A tekton pipeline that will build the image from Dockerfile, push the image to quay registry, pull that image and run the cuda code on GPU. Cuda code that is used here is the matrix multiplier one that was written by Diane Feddema from AICoE at Red Hat and modified by Selbi Nuryyeva to work with Tensorflow 2.X. Part of the pipeline yamls were adopted from AICoE.
Pipeline consists of two tasks: mm-buildah
and mm-run
. mm-buildah
consists of two steps: build
and push
, while mm-run
consists of only one step: run
.
When pipeline is run, it first creates one pod for mm-buildah
task, which will have two containers initiated: one for build
step and another for push
step. After mm-buildah
task is complete, another pod will be created for mm-run
task with run
container. Please note that there would be other containers created within a pod for each task. They are intended for pulling images and other background processes.
Openshift Container Platform (tested on 3.11 only, but should work on 4.x as well)
Free 1-hour access is also available through learn.openshift.com
Tekton
Openshift Pipelines
Quay repository account and robot access
Create an account in quay.io. Once account is setup, on the top right click "Create New Repository" and create a "Container Image Repository" with a name of "matmul", set it to public, choose empty repository and click "Create Public Repository".
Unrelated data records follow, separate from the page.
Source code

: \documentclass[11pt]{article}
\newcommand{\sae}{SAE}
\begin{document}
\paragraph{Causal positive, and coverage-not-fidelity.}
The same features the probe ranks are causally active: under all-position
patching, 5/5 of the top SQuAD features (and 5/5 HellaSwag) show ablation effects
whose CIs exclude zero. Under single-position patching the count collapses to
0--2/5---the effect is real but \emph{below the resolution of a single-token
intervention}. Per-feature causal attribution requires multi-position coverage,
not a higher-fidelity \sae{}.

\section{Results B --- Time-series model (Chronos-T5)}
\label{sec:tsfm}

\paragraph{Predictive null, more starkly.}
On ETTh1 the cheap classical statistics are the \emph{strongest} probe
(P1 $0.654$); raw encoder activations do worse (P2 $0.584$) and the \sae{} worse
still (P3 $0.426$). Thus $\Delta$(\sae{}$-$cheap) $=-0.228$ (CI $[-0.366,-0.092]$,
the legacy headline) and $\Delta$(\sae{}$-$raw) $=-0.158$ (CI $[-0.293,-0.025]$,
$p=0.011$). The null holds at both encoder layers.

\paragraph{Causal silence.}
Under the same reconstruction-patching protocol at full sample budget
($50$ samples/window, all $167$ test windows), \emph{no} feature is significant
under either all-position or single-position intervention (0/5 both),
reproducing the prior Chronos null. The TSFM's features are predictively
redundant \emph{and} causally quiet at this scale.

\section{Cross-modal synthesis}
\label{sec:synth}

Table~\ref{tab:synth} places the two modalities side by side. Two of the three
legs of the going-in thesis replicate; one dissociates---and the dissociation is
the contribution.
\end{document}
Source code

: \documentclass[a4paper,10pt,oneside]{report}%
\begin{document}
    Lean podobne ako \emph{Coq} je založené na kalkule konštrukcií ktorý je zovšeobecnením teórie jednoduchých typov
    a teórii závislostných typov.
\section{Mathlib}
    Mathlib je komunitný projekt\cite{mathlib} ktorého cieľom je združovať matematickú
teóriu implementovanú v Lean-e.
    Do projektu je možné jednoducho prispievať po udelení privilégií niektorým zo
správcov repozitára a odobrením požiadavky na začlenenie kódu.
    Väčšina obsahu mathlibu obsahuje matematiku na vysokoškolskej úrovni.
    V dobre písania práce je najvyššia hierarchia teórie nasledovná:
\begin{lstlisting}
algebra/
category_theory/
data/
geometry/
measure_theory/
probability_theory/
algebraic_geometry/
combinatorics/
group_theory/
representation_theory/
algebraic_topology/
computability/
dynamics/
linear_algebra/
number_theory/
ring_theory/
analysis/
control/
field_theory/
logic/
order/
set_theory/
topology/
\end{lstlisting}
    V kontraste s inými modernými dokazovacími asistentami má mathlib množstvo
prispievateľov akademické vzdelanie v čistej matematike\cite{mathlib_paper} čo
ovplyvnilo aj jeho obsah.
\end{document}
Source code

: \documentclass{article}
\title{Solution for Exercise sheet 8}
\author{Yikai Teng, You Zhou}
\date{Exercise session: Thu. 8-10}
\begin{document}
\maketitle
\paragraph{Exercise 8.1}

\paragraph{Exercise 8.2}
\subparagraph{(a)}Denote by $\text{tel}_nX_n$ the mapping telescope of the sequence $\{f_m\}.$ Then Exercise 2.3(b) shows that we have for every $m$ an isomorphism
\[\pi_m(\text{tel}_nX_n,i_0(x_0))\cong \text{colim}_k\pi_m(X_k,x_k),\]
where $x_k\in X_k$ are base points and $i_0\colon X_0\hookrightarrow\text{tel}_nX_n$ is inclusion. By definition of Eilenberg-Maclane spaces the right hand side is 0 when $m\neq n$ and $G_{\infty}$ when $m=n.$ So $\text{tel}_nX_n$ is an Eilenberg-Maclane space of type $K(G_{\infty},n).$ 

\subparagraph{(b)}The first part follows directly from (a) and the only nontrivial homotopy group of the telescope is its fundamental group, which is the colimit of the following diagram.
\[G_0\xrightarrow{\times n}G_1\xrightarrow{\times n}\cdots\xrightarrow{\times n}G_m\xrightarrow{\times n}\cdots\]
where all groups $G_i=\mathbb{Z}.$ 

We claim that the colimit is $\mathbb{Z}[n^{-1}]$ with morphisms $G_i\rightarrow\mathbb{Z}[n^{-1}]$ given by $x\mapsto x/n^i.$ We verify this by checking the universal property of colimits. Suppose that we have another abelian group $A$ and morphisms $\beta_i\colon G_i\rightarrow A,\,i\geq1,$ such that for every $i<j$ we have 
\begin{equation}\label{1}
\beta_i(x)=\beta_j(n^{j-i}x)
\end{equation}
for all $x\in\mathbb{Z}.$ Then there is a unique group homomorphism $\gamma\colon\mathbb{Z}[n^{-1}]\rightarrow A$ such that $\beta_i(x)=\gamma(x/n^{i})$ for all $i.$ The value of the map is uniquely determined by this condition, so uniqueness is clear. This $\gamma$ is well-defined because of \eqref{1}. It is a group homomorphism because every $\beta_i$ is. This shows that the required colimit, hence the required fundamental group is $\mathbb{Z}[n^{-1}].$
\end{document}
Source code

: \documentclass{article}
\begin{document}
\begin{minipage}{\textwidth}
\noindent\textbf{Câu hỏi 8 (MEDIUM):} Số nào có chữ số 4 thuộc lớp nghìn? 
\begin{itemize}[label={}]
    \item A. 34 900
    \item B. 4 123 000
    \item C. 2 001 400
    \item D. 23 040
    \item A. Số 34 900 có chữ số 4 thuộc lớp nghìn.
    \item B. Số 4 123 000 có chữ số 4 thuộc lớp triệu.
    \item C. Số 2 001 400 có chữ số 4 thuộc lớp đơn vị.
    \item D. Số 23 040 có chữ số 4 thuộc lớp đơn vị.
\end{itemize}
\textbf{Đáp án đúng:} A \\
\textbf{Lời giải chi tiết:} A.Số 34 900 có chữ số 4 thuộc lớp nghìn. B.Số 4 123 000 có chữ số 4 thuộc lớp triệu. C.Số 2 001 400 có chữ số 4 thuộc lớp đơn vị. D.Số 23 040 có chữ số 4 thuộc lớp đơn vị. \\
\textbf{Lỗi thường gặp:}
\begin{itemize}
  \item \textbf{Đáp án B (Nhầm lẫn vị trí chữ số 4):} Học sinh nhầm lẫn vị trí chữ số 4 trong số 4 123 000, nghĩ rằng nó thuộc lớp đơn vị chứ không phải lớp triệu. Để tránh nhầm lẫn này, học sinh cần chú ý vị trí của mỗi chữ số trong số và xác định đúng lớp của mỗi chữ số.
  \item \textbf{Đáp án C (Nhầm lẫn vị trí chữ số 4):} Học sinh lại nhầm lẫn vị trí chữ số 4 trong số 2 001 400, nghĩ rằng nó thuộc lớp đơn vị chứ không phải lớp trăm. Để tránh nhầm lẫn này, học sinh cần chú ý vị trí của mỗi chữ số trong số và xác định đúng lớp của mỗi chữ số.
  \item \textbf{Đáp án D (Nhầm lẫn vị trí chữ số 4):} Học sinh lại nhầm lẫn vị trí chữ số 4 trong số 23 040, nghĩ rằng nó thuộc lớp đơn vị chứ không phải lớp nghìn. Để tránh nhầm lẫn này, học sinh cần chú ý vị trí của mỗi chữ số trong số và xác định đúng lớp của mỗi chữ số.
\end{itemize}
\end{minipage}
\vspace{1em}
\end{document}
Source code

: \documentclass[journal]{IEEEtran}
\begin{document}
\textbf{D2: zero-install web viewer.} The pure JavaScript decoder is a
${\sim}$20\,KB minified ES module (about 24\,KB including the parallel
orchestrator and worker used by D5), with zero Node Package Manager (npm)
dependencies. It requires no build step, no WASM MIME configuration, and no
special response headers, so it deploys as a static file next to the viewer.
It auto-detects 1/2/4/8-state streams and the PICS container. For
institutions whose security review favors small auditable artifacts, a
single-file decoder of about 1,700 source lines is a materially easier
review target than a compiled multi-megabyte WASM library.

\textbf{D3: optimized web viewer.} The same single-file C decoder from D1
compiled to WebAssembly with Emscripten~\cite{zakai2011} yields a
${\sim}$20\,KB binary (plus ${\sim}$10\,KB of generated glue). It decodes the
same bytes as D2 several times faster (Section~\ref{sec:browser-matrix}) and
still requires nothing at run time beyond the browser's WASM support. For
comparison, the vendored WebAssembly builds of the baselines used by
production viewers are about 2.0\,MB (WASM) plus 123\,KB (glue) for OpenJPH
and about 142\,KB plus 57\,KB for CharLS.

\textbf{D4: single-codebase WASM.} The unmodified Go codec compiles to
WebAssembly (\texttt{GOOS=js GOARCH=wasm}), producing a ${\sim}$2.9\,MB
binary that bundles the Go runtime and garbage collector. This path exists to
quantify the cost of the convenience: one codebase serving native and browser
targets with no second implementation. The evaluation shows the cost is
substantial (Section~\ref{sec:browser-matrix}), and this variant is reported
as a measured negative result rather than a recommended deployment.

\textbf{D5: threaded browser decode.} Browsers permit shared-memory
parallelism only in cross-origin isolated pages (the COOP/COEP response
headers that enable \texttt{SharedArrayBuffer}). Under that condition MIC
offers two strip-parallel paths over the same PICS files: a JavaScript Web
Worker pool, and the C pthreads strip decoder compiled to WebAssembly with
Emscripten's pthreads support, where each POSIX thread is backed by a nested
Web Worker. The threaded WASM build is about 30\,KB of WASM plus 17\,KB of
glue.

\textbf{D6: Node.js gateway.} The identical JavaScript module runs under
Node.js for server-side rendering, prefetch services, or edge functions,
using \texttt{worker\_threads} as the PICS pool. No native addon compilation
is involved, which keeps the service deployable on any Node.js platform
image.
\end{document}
Now let's set up the robot that will allow access to repositories. On top right, click on username, then "Account Settings". On the left, click on the image of a robot, then on the right "Create Robot Account". Then, fill in "build" for a name and provide description if desired and click "Create Robot Account". Choose all repositories that need to be accessed. In this case, it is only "matmul", whose permissions need to be set "Write" and click "Add permissions". This robot now will facilitate push, pull access to your repository.
Login to openshift:
oc login -u admin
It will ask for your password. Create a new project called "matmul":
oc new-project matmul
Fork this repository on own Github account and then clone it into local machine where pipelines would be running. Please remember to change username to own:
git clone https://github.com/username/matmul-gpu.git
Create a service account called "matmul":
oc create sa matmul
Add the needed privileges to the service account to build, push and pull images:
oc adm policy add-scc-to-user privileged -z matmul
oc adm policy add-scc-to-user anyuid -z matmul
-z
refers to service account specifically.
Now let's set up the Quay registry access for the service account. In quay registry, click on your username --> Account Settings --> robot icon on the left. Click on the robot account name that was set up earlier and go to "Kubernetes Secret". Secret could either be downloaded to local machine that will be running the pipelines or viewed and copy-pasted in the machine via vi secret-file.yml
.
Before applying the secret, inside the yaml file change the name:
of the secret to "matmul-secret". Now let's apply the secret (if downloaded file, use the filename):
oc apply -f secret-file.yml
-f
refers to filename.
The creation of secret can be confirmed by running the command below and checking for the name:
oc get secret
Now we need to let the service account know the secret:
oc edit sa matmul
and add two identical lines that are shown below:
imagePullSecrets:
- name: matmul-secret
- name: ...
...
secrets:
- name: matmul-secret
- name: ...
and exit (ie. ESC
and :wq
)
Now it is good to go!
Go to the folder that was cloned where "full-pipeline.yml" file is. First, let's upload all pipeline resources, tasks, pipeline and request for persistent volume claim:
oc apply -f full-pipeline.yml
which should give output of:
pipelineresource.tekton.dev/mm-repo created
pipelineresource.tekton.dev/mm-build-image created
persistentvolumeclaim/mm-runtime-pvc created
task.tekton.dev/mm-buildah created
task.tekton.dev/mm-run created
pipeline.tekton.dev/matmul-pl created
And now let's start the pipeline:
oc apply -f pipeline-run.yml
Now the pipeline is running. It can be confirmed with:
oc get pr
As mentioned earlier, pipeline consists of two tasks. First task has two steps: build
and push
. Second task has only run
step.
To see progress, we can check the logs of those specific steps (each task is a separate pod and each step is a separate container).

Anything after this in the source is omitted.